06 de febrero de 2015 - 00:00

Hay un punto donde la crítica pasa incomprendida. El oficialismo, ese poder legitimado en las urnas si las urnas fueran la única legitimación que necesita, tiene una idea desgastante de lo que significa la crítica. Es decir, hay un punto en que toda crítica es un ataque. Las reacciones a la crítica, y en este punto parece que es a cualquier tipo de crítica, refleja una incapacidad de asumirse cuestionable. Y se refleja en la respuesta que hay a la crítica. No es un modo exclusivo del Presidente, quien ha forjado una dinámica donde solo puede existir la unilateralidad de insultos y bromas (pesadas), incapaz de reírse de sí mismo como el mínimo indispensable para entrar en política. El resto del buró político ha encontrado en esta dinámica su propio mecanismo de respuesta. No es un comportamiento homogéneo, sin duda, pero hay un patrón.
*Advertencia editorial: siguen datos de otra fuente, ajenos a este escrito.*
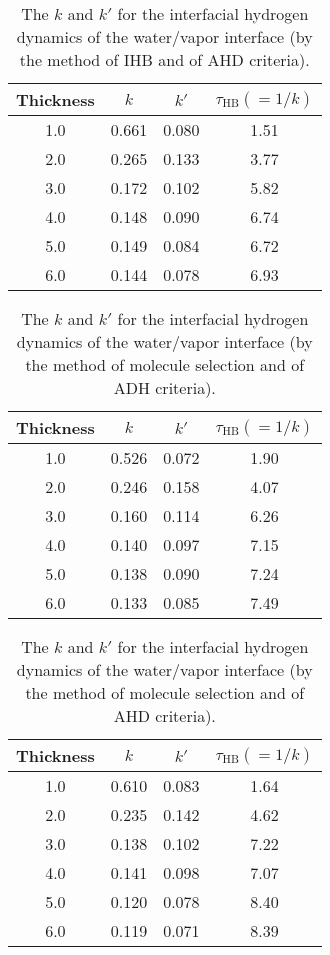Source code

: {\begin{table}[htb]
\end{table}
\begin{table}[htb]
\centering
\caption{\label{tab:k_k_prime_tau_128w_pure_ihb_AHD} 
    The $k$ and $k'$ for the interfacial hydrogen dynamics of the water/vapor interface (by the method of IHB and of AHD criteria).} 
\begin{tabular}{cccc}
 Thickness & $k$ & $k'$ & $\tau_{\text{HB}} (=1/k)$ \\
\hline
  1.0 & 0.661 & 0.080 & 1.51  \\
  2.0 & 0.265 & 0.133 & 3.77  \\
  3.0 & 0.172 & 0.102 & 5.82  \\
  4.0 & 0.148 & 0.090 & 6.74  \\
  5.0 & 0.149 & 0.084 & 6.72  \\
  6.0 & 0.144 & 0.078 & 6.93  \\
\end{tabular}
\end{table}

\begin{table}[H]
\centering
\caption{\label{tab:k_k_prime_tau_128w_pure_ihb_scheme1_ADH} 
    The $k$ and $k'$ for the interfacial hydrogen dynamics of the water/vapor interface (by the method of molecule selection and of ADH criteria).} 
\begin{tabular}{cccc}
 Thickness & $k$ & $k'$ & $\tau_{\text{HB}} (=1/k)$ \\
\hline
  1.0 & 0.526 & 0.072 & 1.90  \\
  2.0 & 0.246 & 0.158 & 4.07  \\
  3.0 & 0.160 & 0.114 & 6.26  \\
  4.0 & 0.140 & 0.097 & 7.15  \\
  5.0 & 0.138 & 0.090 & 7.24  \\
  6.0 & 0.133 & 0.085 & 7.49  \\
\end{tabular}
\end{table}
\begin{table}[H]
\centering
\caption{\label{tab:k_k_prime_tau_128w_pure_ihb_AHD} 
    The $k$ and $k'$ for the interfacial hydrogen dynamics of the water/vapor interface (by the method of molecule selection and of AHD criteria).} 
\begin{tabular}{cccc}
 Thickness & $k$ & $k'$ & $\tau_{\text{HB}} (=1/k)$ \\
\hline
  1.0 & 0.610 & 0.083 & 1.64  \\
  2.0 & 0.235 & 0.142 & 4.62  \\
  3.0 & 0.138 & 0.102 & 7.22  \\
  4.0 & 0.141 & 0.098 & 7.07  \\
  5.0 & 0.120 & 0.078 & 8.40  \\
  6.0 & 0.119 & 0.071 & 8.39  \\
\end{tabular}
\end{table}

}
Esperar el unísono en política es emocionalmente inmaduro o directamente autoritario. El proyecto político es, sin duda, mucho más que solo los soliloquios de las sabatinas; pero ha caído en esa trampa de desdecir cualquier argumento contrario al régimen, cuestionador de su política, denunciador de sus comportamientos o satírico de sus adherentes y autoridades, no desde el ataque al argumento, sino desde el ataque a la persona. Incluso cuando estos cuestionamientos se hacen a través de un proceso legítimo y legalizado constitucionalmente como la revocatoria. Si no, ¿cómo explicamos que la asambleísta Alvarado haya advertido tomar medidas legales contra quienes apoyen un pedido de revocatoria del mandato “en el momento en que sean aludidos”? (La asambleísta posteriormente se declaró “feliz“ de que los mecanismos de defensa de la democracia establecidos en la Constitución sean utilizados por la ciudadanía. Lo anterior, sin embargo, ya fue dicho.)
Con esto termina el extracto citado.